Transcribe the stretch of entries below from the line with "### 3 配置数据库和wbsocket_ip地址,并迁移" through the line with "- [Git](https://git-scm.com/downloads)", exactly and with both ends included; leave out all other lines.

________

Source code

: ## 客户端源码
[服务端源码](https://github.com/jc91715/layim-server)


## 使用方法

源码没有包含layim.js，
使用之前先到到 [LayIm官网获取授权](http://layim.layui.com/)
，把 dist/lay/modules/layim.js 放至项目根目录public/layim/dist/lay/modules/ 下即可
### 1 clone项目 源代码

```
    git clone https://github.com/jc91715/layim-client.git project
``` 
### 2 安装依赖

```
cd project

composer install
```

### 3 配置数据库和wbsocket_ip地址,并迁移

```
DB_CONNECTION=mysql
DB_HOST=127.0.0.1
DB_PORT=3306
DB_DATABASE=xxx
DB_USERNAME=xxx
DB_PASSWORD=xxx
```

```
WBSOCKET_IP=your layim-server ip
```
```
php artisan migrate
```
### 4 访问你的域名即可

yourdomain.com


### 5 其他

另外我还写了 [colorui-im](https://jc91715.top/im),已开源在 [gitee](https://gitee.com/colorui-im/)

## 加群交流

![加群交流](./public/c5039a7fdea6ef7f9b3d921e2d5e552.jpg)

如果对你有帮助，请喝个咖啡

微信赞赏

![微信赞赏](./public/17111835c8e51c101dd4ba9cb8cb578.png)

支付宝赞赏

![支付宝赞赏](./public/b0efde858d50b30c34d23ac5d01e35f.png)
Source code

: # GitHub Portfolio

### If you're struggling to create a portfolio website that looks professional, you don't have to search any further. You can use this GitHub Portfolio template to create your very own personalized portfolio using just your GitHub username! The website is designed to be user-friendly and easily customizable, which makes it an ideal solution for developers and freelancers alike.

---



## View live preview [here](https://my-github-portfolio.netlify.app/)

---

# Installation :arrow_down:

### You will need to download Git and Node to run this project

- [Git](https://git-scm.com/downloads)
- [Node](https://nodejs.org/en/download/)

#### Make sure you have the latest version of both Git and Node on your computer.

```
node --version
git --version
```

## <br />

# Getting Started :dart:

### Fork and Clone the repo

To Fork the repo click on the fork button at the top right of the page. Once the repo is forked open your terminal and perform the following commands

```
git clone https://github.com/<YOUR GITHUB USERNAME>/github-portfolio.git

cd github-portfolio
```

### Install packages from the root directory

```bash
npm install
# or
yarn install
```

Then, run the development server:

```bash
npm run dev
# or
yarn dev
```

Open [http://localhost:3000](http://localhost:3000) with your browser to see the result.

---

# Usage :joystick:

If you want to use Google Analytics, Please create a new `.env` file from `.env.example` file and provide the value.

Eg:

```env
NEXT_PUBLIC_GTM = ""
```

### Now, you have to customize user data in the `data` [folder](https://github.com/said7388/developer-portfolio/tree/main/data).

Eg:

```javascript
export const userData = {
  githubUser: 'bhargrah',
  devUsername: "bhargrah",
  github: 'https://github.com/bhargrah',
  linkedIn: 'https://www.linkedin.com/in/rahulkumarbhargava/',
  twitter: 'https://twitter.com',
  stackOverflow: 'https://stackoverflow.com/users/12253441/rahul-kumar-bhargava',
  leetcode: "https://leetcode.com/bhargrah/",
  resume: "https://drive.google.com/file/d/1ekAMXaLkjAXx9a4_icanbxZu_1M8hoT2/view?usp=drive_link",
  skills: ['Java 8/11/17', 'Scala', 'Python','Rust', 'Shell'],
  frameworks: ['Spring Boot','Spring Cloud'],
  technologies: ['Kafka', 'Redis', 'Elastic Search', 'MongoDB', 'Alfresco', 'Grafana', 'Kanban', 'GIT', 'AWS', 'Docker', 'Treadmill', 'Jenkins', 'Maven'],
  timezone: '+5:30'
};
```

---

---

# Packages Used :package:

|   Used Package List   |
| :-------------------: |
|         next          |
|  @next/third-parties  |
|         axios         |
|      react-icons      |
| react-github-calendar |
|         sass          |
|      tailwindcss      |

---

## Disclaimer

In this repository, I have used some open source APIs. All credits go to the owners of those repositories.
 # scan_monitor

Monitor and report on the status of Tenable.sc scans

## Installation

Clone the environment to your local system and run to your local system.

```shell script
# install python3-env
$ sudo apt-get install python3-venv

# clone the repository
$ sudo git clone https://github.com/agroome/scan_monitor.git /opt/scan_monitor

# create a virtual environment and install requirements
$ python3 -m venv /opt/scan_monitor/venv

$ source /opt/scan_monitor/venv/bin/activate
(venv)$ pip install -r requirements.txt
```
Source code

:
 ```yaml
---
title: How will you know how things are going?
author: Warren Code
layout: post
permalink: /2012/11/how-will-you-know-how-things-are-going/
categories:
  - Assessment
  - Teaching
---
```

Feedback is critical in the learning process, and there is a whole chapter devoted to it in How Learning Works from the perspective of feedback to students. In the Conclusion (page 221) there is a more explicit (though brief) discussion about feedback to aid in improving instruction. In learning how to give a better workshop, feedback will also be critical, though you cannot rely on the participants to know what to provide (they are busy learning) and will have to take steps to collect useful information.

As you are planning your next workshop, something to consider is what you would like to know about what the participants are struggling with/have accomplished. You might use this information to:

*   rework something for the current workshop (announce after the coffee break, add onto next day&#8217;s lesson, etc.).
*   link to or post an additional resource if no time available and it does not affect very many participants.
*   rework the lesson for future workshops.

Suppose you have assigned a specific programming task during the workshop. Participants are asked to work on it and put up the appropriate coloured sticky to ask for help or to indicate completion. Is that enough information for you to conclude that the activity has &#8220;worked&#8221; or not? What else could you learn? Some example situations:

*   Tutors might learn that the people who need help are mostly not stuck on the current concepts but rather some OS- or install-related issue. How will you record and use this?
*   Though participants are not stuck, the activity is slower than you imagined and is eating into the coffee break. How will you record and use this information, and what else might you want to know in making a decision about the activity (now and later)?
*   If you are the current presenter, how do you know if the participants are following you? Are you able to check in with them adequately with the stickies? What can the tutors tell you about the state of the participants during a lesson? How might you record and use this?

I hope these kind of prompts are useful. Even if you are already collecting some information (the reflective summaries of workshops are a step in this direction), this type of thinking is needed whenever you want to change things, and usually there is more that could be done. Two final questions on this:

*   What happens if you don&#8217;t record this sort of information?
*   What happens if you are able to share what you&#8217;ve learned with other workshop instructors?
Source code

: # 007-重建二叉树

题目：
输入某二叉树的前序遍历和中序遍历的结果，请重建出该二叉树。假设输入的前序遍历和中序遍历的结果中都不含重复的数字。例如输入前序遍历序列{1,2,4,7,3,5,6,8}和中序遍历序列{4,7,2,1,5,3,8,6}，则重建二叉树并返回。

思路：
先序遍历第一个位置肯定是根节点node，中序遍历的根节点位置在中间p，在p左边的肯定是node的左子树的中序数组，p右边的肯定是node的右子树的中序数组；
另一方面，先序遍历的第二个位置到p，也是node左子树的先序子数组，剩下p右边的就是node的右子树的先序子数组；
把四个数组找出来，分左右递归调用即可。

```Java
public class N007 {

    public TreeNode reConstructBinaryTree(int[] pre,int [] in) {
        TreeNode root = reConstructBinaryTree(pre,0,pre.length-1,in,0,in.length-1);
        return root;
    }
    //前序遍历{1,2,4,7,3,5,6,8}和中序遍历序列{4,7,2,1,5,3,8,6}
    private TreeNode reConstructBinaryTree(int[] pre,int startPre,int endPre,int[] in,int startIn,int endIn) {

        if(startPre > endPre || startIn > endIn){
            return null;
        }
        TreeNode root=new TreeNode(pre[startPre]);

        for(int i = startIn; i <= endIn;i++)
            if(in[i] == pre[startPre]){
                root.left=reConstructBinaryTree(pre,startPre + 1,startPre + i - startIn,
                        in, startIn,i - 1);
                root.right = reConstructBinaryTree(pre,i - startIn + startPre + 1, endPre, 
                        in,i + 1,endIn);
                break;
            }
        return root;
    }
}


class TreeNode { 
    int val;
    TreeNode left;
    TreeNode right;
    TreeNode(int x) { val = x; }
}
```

________

◆ REPLY:
### 3 配置数据库和wbsocket_ip地址,并迁移

```
DB_CONNECTION=mysql
DB_HOST=127.0.0.1
DB_PORT=3306
DB_DATABASE=xxx
DB_USERNAME=xxx
DB_PASSWORD=xxx
```

```
WBSOCKET_IP=your layim-server ip
```
```
php artisan migrate
```
### 4 访问你的域名即可

yourdomain.com


### 5 其他

另外我还写了 [colorui-im](https://jc91715.top/im),已开源在 [gitee](https://gitee.com/colorui-im/)

## 加群交流

![加群交流](./public/c5039a7fdea6ef7f9b3d921e2d5e552.jpg)

如果对你有帮助，请喝个咖啡

微信赞赏

![微信赞赏](./public/17111835c8e51c101dd4ba9cb8cb578.png)

支付宝赞赏

![支付宝赞赏](./public/b0efde858d50b30c34d23ac5d01e35f.png)
Source code

: # GitHub Portfolio

### If you're struggling to create a portfolio website that looks professional, you don't have to search any further. You can use this GitHub Portfolio template to create your very own personalized portfolio using just your GitHub username! The website is designed to be user-friendly and easily customizable, which makes it an ideal solution for developers and freelancers alike.

---



## View live preview [here](https://my-github-portfolio.netlify.app/)

---

# Installation :arrow_down:

### You will need to download Git and Node to run this project

- [Git](https://git-scm.com/downloads)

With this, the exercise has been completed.